列車は住宅街や工場の脇をすり抜け、ほぼ真っ直ぐに進む。
銚子を出たと思ったらすぐに次の駅に着く、その駅を出たらまた次の駅にあっという間に着く、という感じで2駅をポン、ポンっと過ぎた後は、うって変わって木々の中をすり抜けるようにして列車は走る。
そして、木々の中に列車は停車。三たびあっという間に次の駅に着いた。
まずは、この駅で降りてみる。
「本銚子(もとちょうし)駅」
1面1線の単式ホームと、木造の小さな待合室を持つ、非常に静かで小さな無人駅。
駅の周りは林に囲まれ、一見秘境的な雰囲気も感じ取れる。
自動販売機さえ無ければ、の話だが…
実はこの駅には、鉄道ファンに周知されている、ちょっとした名物が存在する。
駅を出て少し歩いたところに、線路を跨ぐ、自動車1台通れるか通れないか、というほどの小さな橋が架かっている。
そこから見晴らしの良い角度で、車両の写真を撮る事ができるのである。
この駅で下車した途端、全速力でこの橋まで走ってくれば、自分が乗ってきた車両を上から見下ろした角度で撮る事もできる。
私は撮り鉄ではないので、そこまでして労力は使うつもりはないが、名物に便乗して写真を撮ってみる。

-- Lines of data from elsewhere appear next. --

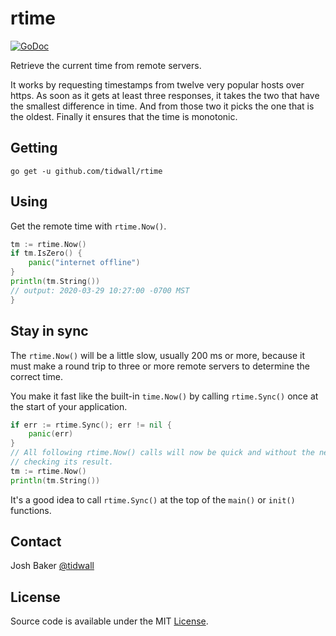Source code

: # rtime

[![GoDoc](https://img.shields.io/badge/api-reference-blue.svg?style=flat-square)](https://godoc.org/github.com/tidwall/rtime)

Retrieve the current time from remote servers.

It works by requesting timestamps from twelve very popular hosts over https.
As soon as it gets at least three responses, it takes the two that have the
smallest difference in time. And from those two it picks the one that is
the oldest. Finally it ensures that the time is monotonic.

## Getting

```
go get -u github.com/tidwall/rtime
```

## Using

Get the remote time with `rtime.Now()`.

```go
tm := rtime.Now()
if tm.IsZero() {
    panic("internet offline")
}
println(tm.String())
// output: 2020-03-29 10:27:00 -0700 MST
}
```

## Stay in sync

The `rtime.Now()` will be a little slow, usually 200 ms or more, because it
must make a round trip to three or more remote servers to determine the correct
time. 

You make it fast like the built-in `time.Now()` by calling `rtime.Sync()` once
at the start of your application.

```go
if err := rtime.Sync(); err != nil {
    panic(err)
}
// All following rtime.Now() calls will now be quick and without the need for
// checking its result.
tm := rtime.Now()
println(tm.String())
```

It's a good idea to call `rtime.Sync()` at the top of the `main()` or `init()`
functions.

## Contact

Josh Baker [@tidwall](http://twitter.com/tidwall)

## License

Source code is available under the MIT [License](/LICENSE).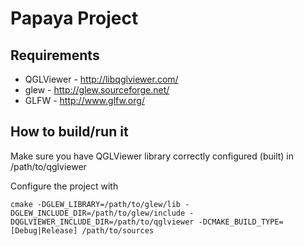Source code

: # Papaya Project
## Requirements
- QGLViewer - http://libqglviewer.com/
- glew - http://glew.sourceforge.net/
- GLFW - http://www.glfw.org/


## How to build/run it
Make sure you have QGLViewer library correctly configured (built) in /path/to/qglviewer


Configure the project with
```
cmake -DGLEW_LIBRARY=/path/to/glew/lib -DGLEW_INCLUDE_DIR=/path/to/glew/include -DQGLVIEWER_INCLUDE_DIR=/path/to/qglviewer -DCMAKE_BUILD_TYPE=[Debug|Release] /path/to/sources
```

これなら写真の技術がなくても、ある程度の写真が撮れる。
しかし私がカメラに収めた写真は、今乗ってきた列車と、逆の方向へ進む列車。
もちろんこれではこの列車に乗ることなど不可能。
今乗ってきた列車と、逆の方向へ進む列車に乗って時間短縮を図るといった計画は、早くもここで崩れてしまった…
しかし、これはご愛嬌と言うことにしておこう…
この駅に30分ほど滞在して、先ほど写真に収めた、銚子からやってきた2両編成の白い車両に乗り込み、次の駅を目指す。